How was your family in comparison to other families in your area?  
It must have been terrible for our family because everybody was poor and we didn’t know it.  In junior high school I realized that some people were not as bad off as we were.  Some people had good clothes.  I got my first pair of new pants when I was being confirmed.  I had two pairs of pants. All the other trousers that I had were handed down from my older brothers.  My sisters’, were out on their own when I was in junior high.  Later my mother took in borders, not because they could pay but because they had nowhere else to go.  There was quite a crowd in those bedrooms.  My mother allowed people to move in with us if they were down on their luck.  This was during the worst part of the Depression and there were people who had nobody or nothing or no place to go.  We had a hobo jungle across the street and in the middle of the next block. One hobo was a black man who had been an English professor at Georgetown University. He would sit there at night and we, neighborhood kids, would congregate there and listen to the hobos talk.  Other people were various kinds of musicians and they were just delightful people. My mother fed them on a regular basis. When the hobos came she would sit them at the head of the table in the formal dining room and feed them there.  They rarely came at meal time, only when they were hungry.  She would feed four to six of them a week and she would fix a separate meal just for them and she did that right up until one came and took my father’s ring. She stopped after that.  The important thing to remember is that this terrible period could happen again but is unlikely.  My brothers and sisters knew the condition that we were in but I didn’t until I was in high school.  I was poor but so was everybody else.  I didn’t realize how tough things were for us until I started paying my own way.
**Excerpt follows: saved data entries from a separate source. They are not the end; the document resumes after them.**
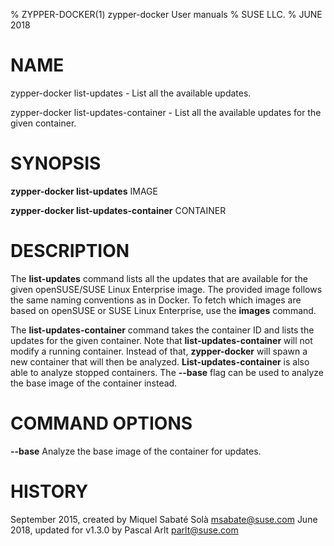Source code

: % ZYPPER-DOCKER(1) zypper-docker User manuals
% SUSE LLC.
% JUNE 2018
# NAME
zypper\-docker list-updates \- List all the available updates.

zypper\-docker list-updates-container \- List all the available updates for
the given container.

# SYNOPSIS
**zypper-docker list-updates** IMAGE

**zypper-docker list-updates-container** CONTAINER

# DESCRIPTION
The **list-updates** command lists all the updates that are available for the
given openSUSE/SUSE Linux Enterprise image. The provided image follows the
same naming conventions as in Docker. To fetch which images are based on
openSUSE or SUSE Linux Enterprise, use the **images** command.

The **list-updates-container** command takes the container ID and lists the updates for
the given container. Note that **list-updates-container** will not modify a running
container. Instead of that, **zypper-docker** will spawn a new container that will
then be analyzed. **List-updates-container** is also able to analyze stopped containers.
The **--base** flag can be used to analyze the base image of the container instead.

# COMMAND OPTIONS
**--base**
  Analyze the base image of the container for updates.

# HISTORY
September 2015, created by Miquel Sabaté Solà <msabate@suse.com>
June 2018, updated for v1.3.0 by Pascal Arlt <parlt@suse.com>
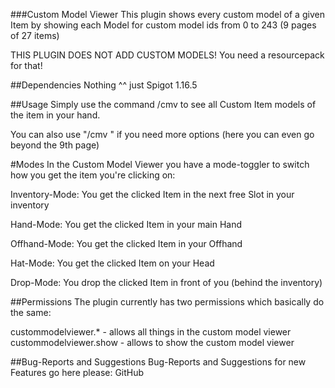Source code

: ###Custom Model Viewer
This plugin shows every custom model of a given Item by showing each Model for custom model ids from 0 to 243 (9 pages of 27 items)

THIS PLUGIN DOES NOT ADD CUSTOM MODELS! You need a resourcepack for that!
 

##Dependencies
Nothing ^^ just Spigot 1.16.5

 

##Usage
Simply use the command /cmv to see all Custom Item models of the item in your hand.

You can also use "/cmv <itemname> <page>" if you need more options (here you can even go beyond the 9th page)

 

#Modes
In the Custom Model Viewer you have a mode-toggler to switch how you get the item you're clicking on:

Inventory-Mode: You get the clicked Item in the next free Slot in your inventory

Hand-Mode: You get the clicked Item in your main Hand

Offhand-Mode: You get the clicked Item in your Offhand

Hat-Mode: You get the clicked Item on your Head

Drop-Mode: You drop the clicked Item in front of you (behind the inventory)

 

##Permissions
The plugin currently has two permissions which basically do the same:

custommodelviewer.* - allows all things in the custom model viewer
custommodelviewer.show - allows to show the custom model viewer


##Bug-Reports and Suggestions
Bug-Reports and Suggestions for new Features go here please: GitHub
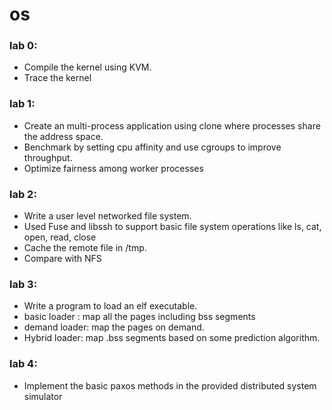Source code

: os
==

### lab 0:
- Compile the kernel using KVM.
- Trace the kernel

### lab 1:
- Create an multi-process application using clone where processes share the address space.
- Benchmark by setting cpu affinity and use cgroups to improve throughput.
- Optimize fairness among worker processes

### lab 2:
- Write a user level networked file system.
- Used Fuse and libssh to support basic file system operations like ls, cat, open, read, close
- Cache the remote file in /tmp.
- Compare with NFS

### lab 3:
- Write a program to load an elf executable.
- basic loader : map all the pages including bss segments
- demand loader: map the pages on demand.
- Hybrid loader: map .bss segments based on some prediction algorithm.

### lab 4:
- Implement the basic paxos methods in the provided distributed system simulator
What did you do for fun?  
We would go to the theater for a dime.  We could stay in the theater for the whole day if we wanted.  When the picture was over they would just keep on going. We would stay there all day and see the same movie two or three times if we wished.  After the movie we would walk down to the ice cream store and we could buy two double dipped ice cream cones for a nickel. We had a great time for fifteen cents.  Gasoline would sell seven gallons for a dollar and a quart of oil was fifteen cents.  When I was ten or twelve years old I would go to the grocer with my little red wagon, with a list for the butcher shop. I would get a six to eight pound pot roast and a couple rings of sausage and liver and I had a dollar and a quarter. I always went home with change.  I bought a week’s worth of meat for the family for a little over a dollar.